27 mars 2020, J10 du confinement, Paris
Deux points :
Premier point)
Je lutte contre le confinement de mes outils numériques. La batterie de mon téléphone s’accroche désespérément, mon ordinateur essaie de ne pas basculer hors de ce monde. Ils sont grippés eux aussi. Mais c’est mon seul moyen de lien avec l’extérieur.
Pour des raisons complexes, mon appartement ne peut pas être relié à la fibre. Mon moyen d’accéder à Internet est de passer par le partage de connexion depuis mon téléphone, à travers mon forfait téléphonique. C’est mon modem. Or, mon téléphone est en train de tomber en panne, comme je l’ai écrit. Pourtant, c’est mon moyen de m’informer ; c’est là-dessus que je regarde des vidéos, que je lis des articles ; c’est un de mes outils de travail important ; mon moyen de communication avec ma famille, mes amis, mon compagnon à l’étranger ; c’est un de mes moyens de me divertir (films, séries, musique, livres virtuels) ; c’est un moyen de création (photo, graphisme) ; c’est une aide quotidienne (bloc-notes, agenda, réveil, montre). Bref, j’oublie sûrement des fonctionnalités, mais, bien que dans la vie quotidienne, habituellement, j’essaie de ne pas y être constamment collée, dans cette situation de confinement, il m’est essentiel de l’utiliser.

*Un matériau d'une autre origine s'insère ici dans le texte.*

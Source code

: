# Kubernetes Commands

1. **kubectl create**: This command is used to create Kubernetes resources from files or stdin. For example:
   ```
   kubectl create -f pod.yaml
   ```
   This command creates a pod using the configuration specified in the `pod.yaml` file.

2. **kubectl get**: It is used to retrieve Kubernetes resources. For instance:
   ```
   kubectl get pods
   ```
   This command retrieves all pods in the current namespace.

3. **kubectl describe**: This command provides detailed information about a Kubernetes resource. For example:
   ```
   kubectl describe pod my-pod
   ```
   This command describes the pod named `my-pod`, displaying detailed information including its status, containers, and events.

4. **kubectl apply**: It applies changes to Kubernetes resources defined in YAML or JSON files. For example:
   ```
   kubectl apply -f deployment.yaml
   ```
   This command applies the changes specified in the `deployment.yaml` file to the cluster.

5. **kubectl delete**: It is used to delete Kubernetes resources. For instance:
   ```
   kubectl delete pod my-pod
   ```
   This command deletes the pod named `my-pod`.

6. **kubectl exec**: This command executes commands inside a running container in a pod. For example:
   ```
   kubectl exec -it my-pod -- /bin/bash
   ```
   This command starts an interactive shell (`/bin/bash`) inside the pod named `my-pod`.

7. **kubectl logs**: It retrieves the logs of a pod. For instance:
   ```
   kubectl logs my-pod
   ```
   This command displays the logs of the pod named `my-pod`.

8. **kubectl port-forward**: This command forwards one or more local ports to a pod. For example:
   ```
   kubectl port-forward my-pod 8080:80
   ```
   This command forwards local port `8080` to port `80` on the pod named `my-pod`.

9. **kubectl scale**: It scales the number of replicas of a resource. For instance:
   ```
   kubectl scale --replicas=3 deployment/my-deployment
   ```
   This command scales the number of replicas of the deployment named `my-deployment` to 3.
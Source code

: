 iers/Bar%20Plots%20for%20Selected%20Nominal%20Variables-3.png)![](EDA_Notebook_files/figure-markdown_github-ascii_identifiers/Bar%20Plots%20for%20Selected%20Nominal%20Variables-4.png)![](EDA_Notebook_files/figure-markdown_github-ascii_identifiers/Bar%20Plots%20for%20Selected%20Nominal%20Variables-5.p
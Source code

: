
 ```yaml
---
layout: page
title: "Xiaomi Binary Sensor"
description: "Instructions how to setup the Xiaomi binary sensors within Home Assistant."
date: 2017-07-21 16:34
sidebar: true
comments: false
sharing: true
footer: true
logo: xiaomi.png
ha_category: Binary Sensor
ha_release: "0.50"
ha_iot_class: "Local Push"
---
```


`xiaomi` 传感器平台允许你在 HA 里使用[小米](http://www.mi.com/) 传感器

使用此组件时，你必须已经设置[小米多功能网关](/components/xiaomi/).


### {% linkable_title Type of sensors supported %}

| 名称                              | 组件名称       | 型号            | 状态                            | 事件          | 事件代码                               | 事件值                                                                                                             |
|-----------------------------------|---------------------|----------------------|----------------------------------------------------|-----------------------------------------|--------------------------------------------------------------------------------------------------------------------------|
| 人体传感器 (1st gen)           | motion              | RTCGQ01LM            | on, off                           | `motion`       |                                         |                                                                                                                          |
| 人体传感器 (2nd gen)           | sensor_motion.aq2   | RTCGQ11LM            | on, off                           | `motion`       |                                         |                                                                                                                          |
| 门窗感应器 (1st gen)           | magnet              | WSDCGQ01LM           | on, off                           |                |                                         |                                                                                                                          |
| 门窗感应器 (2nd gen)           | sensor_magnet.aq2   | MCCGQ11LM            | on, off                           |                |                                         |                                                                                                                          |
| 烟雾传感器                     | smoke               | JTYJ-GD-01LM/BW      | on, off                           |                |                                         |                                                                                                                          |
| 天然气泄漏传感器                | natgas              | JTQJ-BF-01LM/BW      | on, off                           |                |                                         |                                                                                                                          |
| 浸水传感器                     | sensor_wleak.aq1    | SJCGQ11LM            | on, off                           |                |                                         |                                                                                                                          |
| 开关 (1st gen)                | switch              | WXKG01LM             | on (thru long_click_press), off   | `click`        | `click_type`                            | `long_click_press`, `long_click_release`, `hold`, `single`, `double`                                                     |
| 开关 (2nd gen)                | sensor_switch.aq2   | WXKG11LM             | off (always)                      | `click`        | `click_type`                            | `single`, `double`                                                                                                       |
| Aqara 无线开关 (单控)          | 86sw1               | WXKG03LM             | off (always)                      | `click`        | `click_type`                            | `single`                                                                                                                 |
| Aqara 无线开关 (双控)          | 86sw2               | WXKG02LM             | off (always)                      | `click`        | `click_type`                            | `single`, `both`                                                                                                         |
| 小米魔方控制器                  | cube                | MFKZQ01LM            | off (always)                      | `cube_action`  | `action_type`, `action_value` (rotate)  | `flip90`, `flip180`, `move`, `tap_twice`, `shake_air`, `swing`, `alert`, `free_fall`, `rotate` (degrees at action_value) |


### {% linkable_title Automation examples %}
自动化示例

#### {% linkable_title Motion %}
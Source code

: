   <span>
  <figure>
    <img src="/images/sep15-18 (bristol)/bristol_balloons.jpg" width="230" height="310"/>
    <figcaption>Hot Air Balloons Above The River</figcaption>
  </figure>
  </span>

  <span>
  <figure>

Beaucoup d’éléments de mon existence sont fragiles. Jusque-là, j’avais l’impression de maintenir le tout dans un certain équilibre. Mais cet événement (l’arrêt qui ne saurait tarder de mon téléphone) fait tout basculer. Ça me rend très inquiète, je me sens acculée, face au vide.
Il y a des solutions bien sûr, notamment parce que je ne suis pas seule dans l’appartement, et je sais que ce mini drame personnel est tout à fait relatif en regard des réelles difficultés que beaucoup rencontrent en cette période, mais à cet instant, je ne peux pas m’empêcher d’avoir l’impression que la dernière fondation de cette structure (assemblant tous ces éléments fragiles) s’effondre.
Deuxième point)
Tout en ayant montré à quel point le contact à travers le numérique était important pour moi en ce moment, ce que je ressens aussi, c’est de la curiosité pour voir ce qui se passe dehors, et ce n’est pas remplacé par ces fenêtres virtuelles (vue, toucher, odorat,…)
Parallèlement, les voisins sont plus « présents ». Effectivement, ils sont dans leur appartement au lieu d’être au travail, en balade, ou ailleurs, et moi pareil. De fait, nous cohabitons beaucoup plus. Mais par conséquent, nous nous entendons les uns les autres davantage. C’est-à-dire que des activités s’entreprennent alors qu’on ne trouvait pas le temps avant pour les faire. On se permet aussi plus de liberté dans les bruits, on prête aussi plus d’attention à ce qui nous entoure… Une sorte de sociabilité par l’ouïe. Qu’elle soit agréable ou non (ouïe).
Je remarque que je suis aussi plus communicative, c’est-à-dire que j’initie plus souvent le dialogue sur l’espace numérique, et dans la vie physique (avec mon frère), je parle davantage (ici je ne sais pas si on peut parler de sens).
Finalement, comme si en l’absence d’une accumulation d’activités, une nouvelle attention était portée aux sens… On a le temps, peut-être. Un certain silence aussi, peu habituel en pleine ville, permet aussi cette écoute nouvelle.